Shopee, AliExpress e mais: vai ficar mais caro comprar nesses sites? Entenda

Plataformas não são totalmente imunes aos impostos. Empresariado aponta que Brasil deixa de arrecadar tributos em razão de suposta brecha para subfaturamento

Escrito por Bruna Damasceno, bruna.damasceno@svm.com.br

Negócios
Pessoa na frente do computador
Foto: Shutterstock

Empresários insatisfeitos com a concorrência que consideram “desleal” pressionam o governo para taxar sites estrangeiros, como Shopee, AliExpress, Wish e Shein. A demanda já está na mesa da Receita Federal prestes a virar uma Medida Provisória (MP). Mas, afinal, o que mudaria e qual seria o impacto disso para os consumidores?

Primeiro, é preciso entender que essas plataformas não são totalmente imunes aos impostos brasileiros.
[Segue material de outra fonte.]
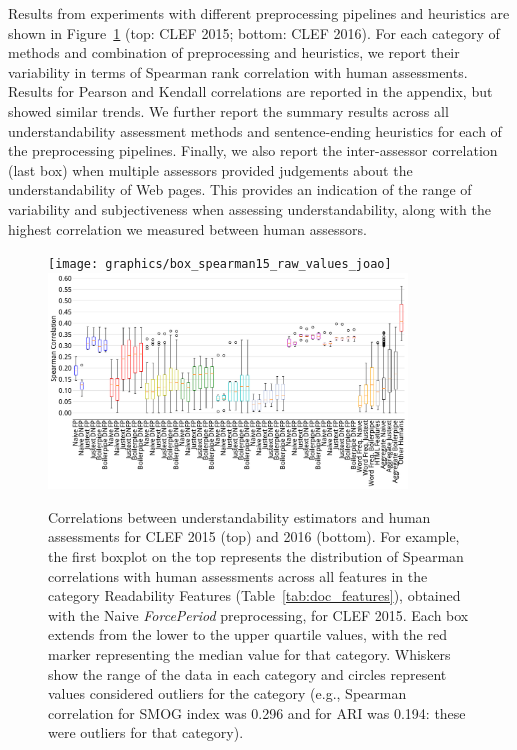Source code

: \documentclass[10pt,a4paper]{article}
\begin{document}
Results from experiments with different preprocessing pipelines and heuristics are shown in Figure~\ref{fig:boxplot_corr_docs} (top: CLEF 2015; bottom: CLEF 2016). 
For each category of methods and combination of preprocessing and heuristics, we report their variability in terms of Spearman rank correlation with human assessments. Results for Pearson and Kendall correlations are reported in the appendix, but showed similar trends. 
We further report the summary results across all understandability assessment methods and sentence-ending heuristics for each of the preprocessing pipelines. 
Finally, we also report the inter-assessor correlation (last box) when multiple assessors provided judgements about the understandability of Web pages. %
This provides an indication of the range of variability and subjectiveness when assessing understandability, along with the highest correlation we measured between human assessors. 

\begin{figure}[h!]
	\centering
	\texttt{[image: graphics/box\_spearman15\_raw\_values\_joao]}\vspace{-7pt}
	\includegraphics[width=0.85\textwidth]{graphics/box_spearman16_raw_values}
	\caption{Correlations between understandability estimators and human assessments for CLEF 2015 (top) and 2016 (bottom). For example, the first boxplot on the top represents the distribution of Spearman correlations with human assessments across all features in the category Readability Features (Table~\ref{tab:doc_features}), obtained with the Naive \textit{ForcePeriod} preprocessing, for CLEF 2015. Each box extends from the lower to the upper quartile values, with the red marker representing the median value for that category. Whiskers show the range of the data in each category and circles represent values considered outliers for the category (e.g., Spearman correlation for SMOG index was 0.296 and for ARI was 0.194: these were outliers for that category).} 
	\label{fig:boxplot_corr_docs}
	\vspace{-10pt}
\end{figure}
\end{document}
Caso o modelo de tributação atual seja ampliado, o efeito imediato para o consumidor será a alta do custo de produtos.

Consequentemente, reduzirá o poder de compra da classe média para alguns artigos, sobretudo, aparelhos eletrônicos.
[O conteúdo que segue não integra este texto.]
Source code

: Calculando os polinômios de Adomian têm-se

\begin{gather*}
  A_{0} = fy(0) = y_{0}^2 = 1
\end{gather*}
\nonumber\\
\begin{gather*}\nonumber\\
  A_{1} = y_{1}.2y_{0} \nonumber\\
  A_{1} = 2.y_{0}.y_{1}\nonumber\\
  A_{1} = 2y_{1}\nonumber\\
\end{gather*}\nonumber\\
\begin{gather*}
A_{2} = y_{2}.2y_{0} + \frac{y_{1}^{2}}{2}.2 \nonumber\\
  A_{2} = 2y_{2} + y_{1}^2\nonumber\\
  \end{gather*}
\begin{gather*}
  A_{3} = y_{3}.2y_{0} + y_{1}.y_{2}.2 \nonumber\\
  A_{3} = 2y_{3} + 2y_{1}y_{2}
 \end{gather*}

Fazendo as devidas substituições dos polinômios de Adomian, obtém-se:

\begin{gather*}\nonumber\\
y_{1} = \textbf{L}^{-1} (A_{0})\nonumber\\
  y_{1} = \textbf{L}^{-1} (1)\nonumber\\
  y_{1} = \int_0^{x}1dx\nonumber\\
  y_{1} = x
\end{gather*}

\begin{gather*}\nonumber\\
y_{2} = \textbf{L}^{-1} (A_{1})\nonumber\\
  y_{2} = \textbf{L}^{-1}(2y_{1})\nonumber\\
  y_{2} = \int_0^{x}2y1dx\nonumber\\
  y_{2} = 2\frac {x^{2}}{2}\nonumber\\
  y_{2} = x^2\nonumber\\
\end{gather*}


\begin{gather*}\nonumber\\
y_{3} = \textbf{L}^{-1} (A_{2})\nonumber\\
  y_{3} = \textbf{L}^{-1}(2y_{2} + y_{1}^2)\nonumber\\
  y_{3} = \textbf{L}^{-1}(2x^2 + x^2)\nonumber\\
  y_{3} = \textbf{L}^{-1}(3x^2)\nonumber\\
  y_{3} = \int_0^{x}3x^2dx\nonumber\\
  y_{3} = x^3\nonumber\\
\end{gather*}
Por outro lado, o empresariado aponta que o Brasil deixa de arrecadar tributos em razão de suposta brecha legal para subfaturamento (preços declarados na nota fiscal abaixo do valor praticado). 

Para economistas, a discussão é complexa e expõe, na verdade, a necessidade de melhorar a competitividade da indústria brasileira para alavancar a economia. 

Como funciona a taxação de sites asiáticos?

Segundo Hamilton Sobreira, presidente da Comissão de Direito Tributário da Ordem dos Advogados do Brasil (OAB-CE), remetentes pessoas físicas podem enviar encomendas de até US$ 50 sem a cobrança de taxas para o consumidor final residente no Brasil.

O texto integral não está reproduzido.